Outcome Measures  The primary outcome parameters were efficacy, safety, and predictability. The efficacy measure was the proportion of eyes achieving an uncorrected visual acuity (UCVA) of 20/20 or better. The safety measures were the percentage of eyes losing one or more lines of best spectacle corrected distance visual acuity (BSCVA) and the postoperative spherical equivalent (SE). The refractive SE within ±1.00 diopter (D) of the target refraction was as the measure of predictability.

The secondary outcomes were aberration, biomechanical effects and contrast sensitivity. Aberration included total higher-order aberration (tHOA), spherical aberration, horizontal coma and vertical coma, and biomechanical effects included corneal hysteresis (CH) and corneal resistance factor (CRF). The follow-up period ranged from three to six months, and data were extracted and analyzed from the included studies.

Data Extraction and Quality Assessment  The data extraction and quality assessment were independently finished by two reviewers, and the following information was extracted: the first author, design, year, country, enrolled eyes number, preoperative SE, follow-up time and scores of assessment. The Jadad scale[22] was used to assess the RCTs, while the Newcastle-Ottawa scale (NOS)[23] was adopted to evaluate the cohorts. Randomization, blinding, and participant withdrawal/dropout were the parameters of the Jadad scale, and the scores of Jadad scale ranged from minimum of 0 (low quality) and maximum of 5 (high quality). Each one point was allocated for the parameters of the Jadad scale respectively and additional one point was obtained when randomization and blinding were appropriate. The NOS contains the following three main areas of assessment: selection quality, comparability, and outcome measures. The study was considered high quality when scoring >3 points in the Jadad scale or scoring >6 points in the NOS.

Statistical Analysis  The Meta-analysis was completed with the RevMan software (version 5.2). The mean difference (MD) was used for continuous outcomes, and the odds ratio (OR) was calculated for dichotomous outcomes. The corresponding 95% CI was used for summary estimates, and statistically significant was a P<0.05.

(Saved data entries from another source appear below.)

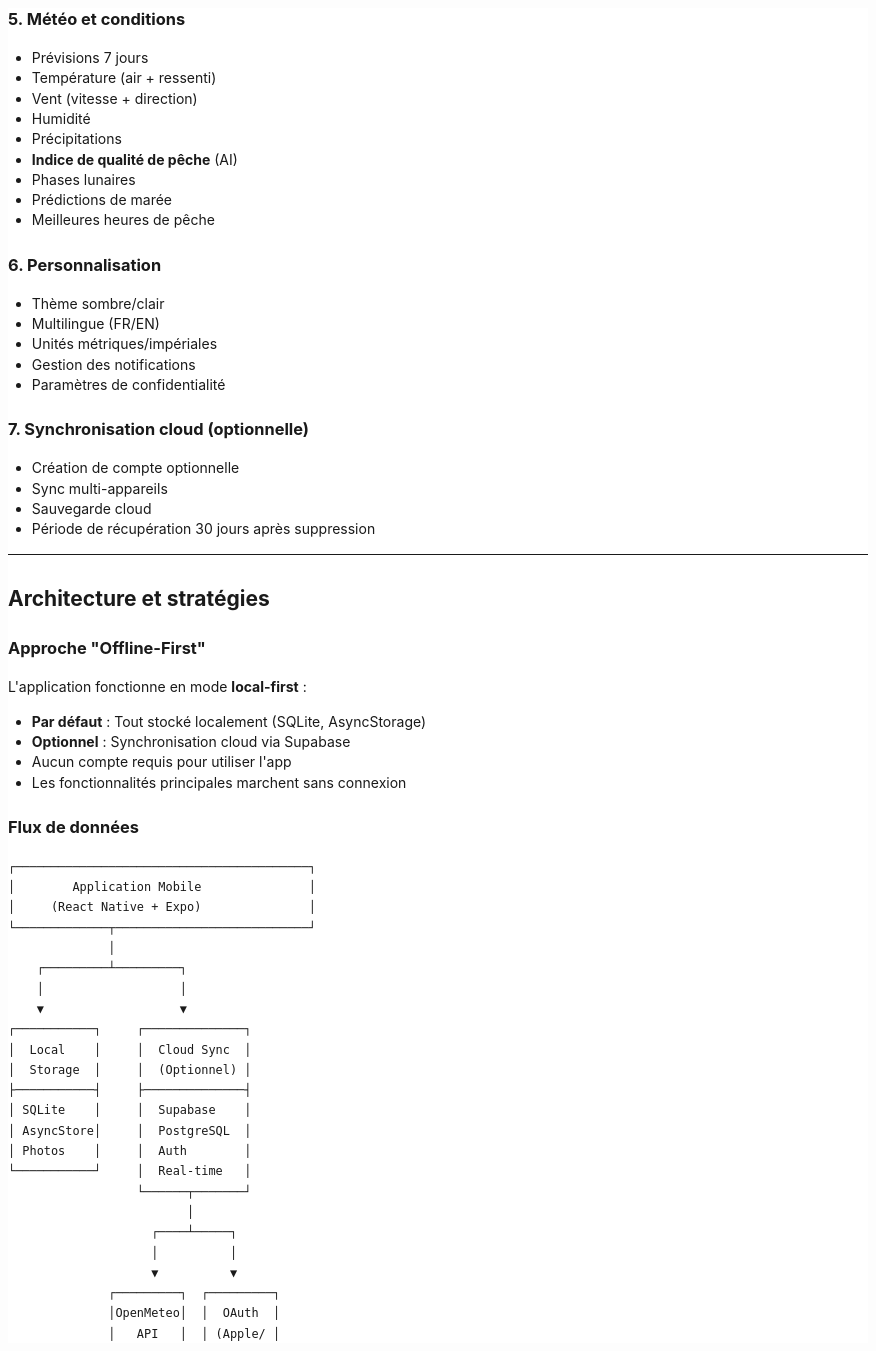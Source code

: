 ### 5. Météo et conditions
- Prévisions 7 jours
- Température (air + ressenti)
- Vent (vitesse + direction)
- Humidité
- Précipitations
- **Indice de qualité de pêche** (AI)
- Phases lunaires
- Prédictions de marée
- Meilleures heures de pêche

### 6. Personnalisation
- Thème sombre/clair
- Multilingue (FR/EN)
- Unités métriques/impériales
- Gestion des notifications
- Paramètres de confidentialité

### 7. Synchronisation cloud (optionnelle)
- Création de compte optionnelle
- Sync multi-appareils
- Sauvegarde cloud
- Période de récupération 30 jours après suppression

---

## Architecture et stratégies

### Approche "Offline-First"

L'application fonctionne en mode **local-first** :
- **Par défaut** : Tout stocké localement (SQLite, AsyncStorage)
- **Optionnel** : Synchronisation cloud via Supabase
- Aucun compte requis pour utiliser l'app
- Les fonctionnalités principales marchent sans connexion

### Flux de données

```
┌─────────────────────────────────────────┐
│        Application Mobile               │
│     (React Native + Expo)               │
└─────────────┬───────────────────────────┘
              │
    ┌─────────┴─────────┐
    │                   │
    ▼                   ▼
┌───────────┐     ┌──────────────┐
│  Local    │     │  Cloud Sync  │
│  Storage  │     │  (Optionnel) │
├───────────┤     ├──────────────┤
│ SQLite    │     │  Supabase    │
│ AsyncStore│     │  PostgreSQL  │
│ Photos    │     │  Auth        │
└───────────┘     │  Real-time   │
                  └──────┬───────┘
                         │
                    ┌────┴─────┐
                    │          │
                    ▼          ▼
              ┌─────────┐  ┌─────────┐
              │OpenMeteo│  │  OAuth  │
              │   API   │  │ (Apple/ │
```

The Chi-square and I2 statistics were used to assess heterogeneity. The fixed effect model (FEM) was used without significant heterogeneity. However, the random effect model (REM) was used when heterogeneity was obvious (P<0.10 or I2 was >50%).

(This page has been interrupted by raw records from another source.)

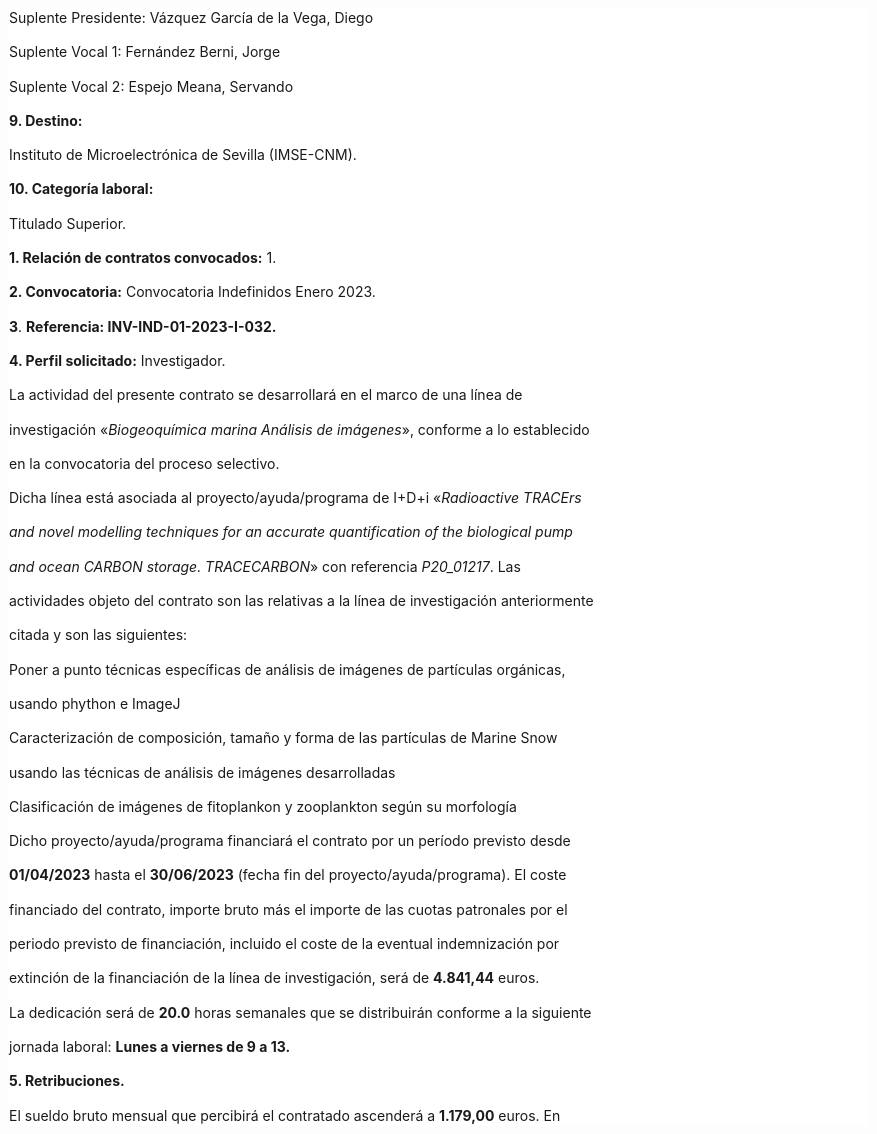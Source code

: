 Suplente Presidente: Vázquez García de la Vega, Diego

Suplente Vocal 1: Fernández Berni, Jorge

Suplente Vocal 2: Espejo Meana, Servando

**9. Destino:**

Instituto de Microelectrónica de Sevilla (IMSE-CNM).

**10. Categoría laboral:**

Titulado Superior.

**1. Relación de contratos convocados:** 1.

**2. Convocatoria:** Convocatoria Indefinidos Enero 2023.

**3**. **Referencia: INV-IND-01-2023-I-032.**

**4. Perfil solicitado:** Investigador.

La actividad del presente contrato se desarrollará en el marco de una línea de

investigación «*Biogeoquímica marina Análisis de imágenes*», conforme a lo establecido

en la convocatoria del proceso selectivo.

Dicha línea está asociada al proyecto/ayuda/programa de I+D+i «*Radioactive TRACErs*

*and novel modelling techniques for an accurate quantification of the biological pump*

*and ocean CARBON storage. TRACECARBON*» con referencia *P20\_01217*. Las

actividades objeto del contrato son las relativas a la línea de investigación anteriormente

citada y son las siguientes:

Poner a punto técnicas específicas de análisis de imágenes de partículas orgánicas,

usando phython e ImageJ

Caracterización de composición, tamaño y forma de las partículas de Marine Snow

usando las técnicas de análisis de imágenes desarrolladas

Clasificación de imágenes de fitoplankon y zooplankton según su morfología

Dicho proyecto/ayuda/programa financiará el contrato por un período previsto desde

**01/04/2023** hasta el **30/06/2023** (fecha fin del proyecto/ayuda/programa). El coste

financiado del contrato, importe bruto más el importe de las cuotas patronales por el

periodo previsto de financiación, incluido el coste de la eventual indemnización por

extinción de la financiación de la línea de investigación, será de **4.841,44** euros.

La dedicación será de **20.0** horas semanales que se distribuirán conforme a la siguiente

jornada laboral: **Lunes a viernes de 9 a 13.**

**5. Retribuciones.**

El sueldo bruto mensual que percibirá el contratado ascenderá a **1.179,00** euros. En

The robustness of the results was evaluated with sensitivity analysis, which was performed by excluding the individual studies one by on to assess its influence on the pooled estimation. Begg’s and Egger’s tests were adopted to estimate publication bias using STATA[24-25] (version 12.0).

RESULTS

Search Results  A total of 201 relative studies were selected through the electronic databases. After titles and abstracts were screened, 123 studies were excluded and 19 studies were found ineligible for inclusion after a systematic review. Finally, 2 RCTs[10,12] and 25 cohorts[7,9,13-16,26-44] were involved. The reasons to exclude studies were as follows: 2 studies did not have qualifying interventions, 1 study did not have measurable outcomes, 2 studies were simple letters or commentaries, 3 studies were experiments, 5 studies were duplicates, and 6 studies did not consist with inclusion criteria.

Study Characteristics and Quality  The characteristics and the quality assessment of the included studies were summarized in Tables 1, 2. A total of 4223 eyes were included, of which 1928 eyes (45.65%) treated with SMILE and 2295 eyes (54.35%) treated with FS-LASIK. The randomization measures that were used were inadequate in the RCTs[10,12], and there was no blinding of the surgeons or patients. When compared with non-randomized cohort studies, the following factors were not significantly different between groups within the studies: age, gender, preoperative SE, aberration, CH or CRF[7,9,13-16,26-44]. Only eleven studies had six months of follow-up[7,9,14-15,28,30,33,37-39,44]. Therefore, both RCT studies were considered low quality (scoring<3) according to the standard of Jadad scale, and twenty-four non-randomized comparative studies scored of high quality (NOS≥6) except for Shen et al[42] 2014 (NOS=5).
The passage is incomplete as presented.